- Prompt -
Show all lines from the listing below that contain "significantly".

*** Input data ***

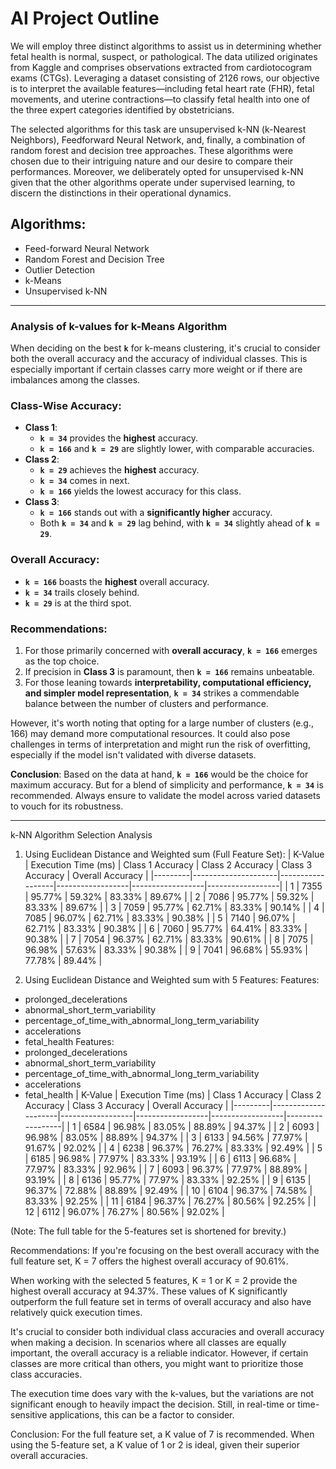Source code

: # AI Project Outline
We will employ three distinct algorithms to assist us in determining whether fetal health is normal, suspect, or pathological. The data utilized originates from Kaggle and comprises observations extracted from cardiotocogram exams (CTGs). Leveraging a dataset consisting of 2126 rows, our objective is to interpret the available features—including fetal heart rate (FHR), fetal movements, and uterine contractions—to classify fetal health into one of the three expert categories identified by obstetricians.

The selected algorithms for this task are unsupervised k-NN (k-Nearest Neighbors), Feedforward Neural Network, and, finally, a combination of random forest and decision tree approaches. These algorithms were chosen due to their intriguing nature and our desire to compare their performances. Moreover, we deliberately opted for unsupervised k-NN given that the other algorithms operate under supervised learning, to discern the distinctions in their operational dynamics.

## Algorithms:
- Feed-forward Neural Network
- Random Forest and Decision Tree
- Outlier Detection
- k-Means
- Unsupervised k-NN


---
### **Analysis of k-values for k-Means Algorithm**

When deciding on the best **`k`** for k-means clustering, it's crucial to consider both the overall accuracy and the accuracy of individual classes. This is especially important if certain classes carry more weight or if there are imbalances among the classes.

### Class-Wise Accuracy:

- **Class 1**:
    - **`k = 34`** provides the **highest** accuracy.
    - **`k = 166`** and **`k = 29`** are slightly lower, with comparable accuracies.
- **Class 2**:
    - **`k = 29`** achieves the **highest** accuracy.
    - **`k = 34`** comes in next.
    - **`k = 166`** yields the lowest accuracy for this class.
- **Class 3**:
    - **`k = 166`** stands out with a **significantly higher** accuracy.
    - Both **`k = 34`** and **`k = 29`** lag behind, with **`k = 34`** slightly ahead of **`k = 29`**.

### Overall Accuracy:

- **`k = 166`** boasts the **highest** overall accuracy.
- **`k = 34`** trails closely behind.
- **`k = 29`** is at the third spot.

### Recommendations:

1. For those primarily concerned with **overall accuracy**, **`k = 166`** emerges as the top choice.
2. If precision in **Class 3** is paramount, then **`k = 166`** remains unbeatable.
3. For those leaning towards **interpretability, computational efficiency, and simpler model representation**, **`k = 34`** strikes a commendable balance between the number of clusters and performance.

However, it's worth noting that opting for a large number of clusters (e.g., 166) may demand more computational resources. It could also pose challenges in terms of interpretation and might run the risk of overfitting, especially if the model isn't validated with diverse datasets.

**Conclusion**:
Based on the data at hand, **`k = 166`** would be the choice for maximum accuracy. But for a blend of simplicity and performance, **`k = 34`** is recommended. Always ensure to validate the model across varied datasets to vouch for its robustness.

---
k-NN Algorithm Selection Analysis
1. Using Euclidean Distance and Weighted sum (Full Feature Set):
| K-Value | Execution Time (ms) | Class 1 Accuracy | Class 2 Accuracy | Class 3 Accuracy | Overall Accuracy |
|---------|---------------------|------------------|------------------|------------------|------------------|
| 1       | 7355               | 95.77%           | 59.32%           | 83.33%           | 89.67%           |
| 2       | 7086               | 95.77%           | 59.32%           | 83.33%           | 89.67%           |
| 3       | 7059               | 95.77%           | 62.71%           | 83.33%           | 90.14%           |
| 4       | 7085               | 96.07%           | 62.71%           | 83.33%           | 90.38%           |
| 5       | 7140               | 96.07%           | 62.71%           | 83.33%           | 90.38%           |
| 6       | 7060               | 95.77%           | 64.41%           | 83.33%           | 90.38%           |
| 7       | 7054               | 96.37%           | 62.71%           | 83.33%           | 90.61%           |
| 8       | 7075               | 96.98%           | 57.63%           | 83.33%           | 90.38%           |
| 9       | 7041               | 96.68%           | 55.93%           | 77.78%           | 89.44%           |

2. Using Euclidean Distance and Weighted sum with 5 Features:
Features: 
- prolonged_decelerations
- abnormal_short_term_variability
- percentage_of_time_with_abnormal_long_term_variability
- accelerations
- fetal_health
Features: 
- prolonged_decelerations
- abnormal_short_term_variability
- percentage_of_time_with_abnormal_long_term_variability
- accelerations
- fetal_health
| K-Value | Execution Time (ms) | Class 1 Accuracy | Class 2 Accuracy | Class 3 Accuracy | Overall Accuracy |
|---------|---------------------|------------------|------------------|------------------|------------------|
| 1       | 6584               | 96.98%           | 83.05%           | 88.89%           | 94.37%           |
| 2       | 6093               | 96.98%           | 83.05%           | 88.89%           | 94.37%           |
| 3       | 6133               | 94.56%           | 77.97%           | 91.67%           | 92.02%           |
| 4       | 6238               | 96.37%           | 76.27%           | 83.33%           | 92.49%           |
| 5       | 6185               | 96.98%           | 77.97%           | 83.33%           | 93.19%           |
| 6       | 6113               | 96.68%           | 77.97%           | 83.33%           | 92.96%           |
| 7       | 6093               | 96.37%           | 77.97%           | 88.89%           | 93.19%           |
| 8       | 6136               | 95.77%           | 77.97%           | 83.33%           | 92.25%           |
| 9       | 6135               | 96.37%           | 72.88%           | 88.89%           | 92.49%           |
| 10      | 6104               | 96.37%           | 74.58%           | 83.33%           | 92.25%           |
| 11      | 6184               | 96.37%           | 76.27%           | 80.56%           | 92.25%           |
| 12      | 6112               | 96.07%           | 76.27%           | 80.56%           | 92.02%           |


(Note: The full table for the 5-features set is shortened for brevity.)

Recommendations:
If you're focusing on the best overall accuracy with the full feature set, K = 7 offers the highest overall accuracy of 90.61%.

When working with the selected 5 features, K = 1 or K = 2 provide the highest overall accuracy at 94.37%. These values of K significantly outperform the full feature set in terms of overall accuracy and also have relatively quick execution times.

It's crucial to consider both individual class accuracies and overall accuracy when making a decision. In scenarios where all classes are equally important, the overall accuracy is a reliable indicator. However, if certain classes are more critical than others, you might want to prioritize those class accuracies.

The execution time does vary with the k-values, but the variations are not significant enough to heavily impact the decision. Still, in real-time or time-sensitive applications, this can be a factor to consider.

Conclusion:
For the full feature set, a K value of 7 is recommended. When using the 5-feature set, a K value of 1 or 2 is ideal, given their superior overall accuracies.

*** End of Input data ***

- Worked solution -
    - **`k = 166`** stands out with a **significantly higher** accuracy.
When working with the selected 5 features, K = 1 or K = 2 provide the highest overall accuracy at 94.37%. These values of K significantly outperform the full feature set in terms of overall accuracy and also have relatively quick execution times.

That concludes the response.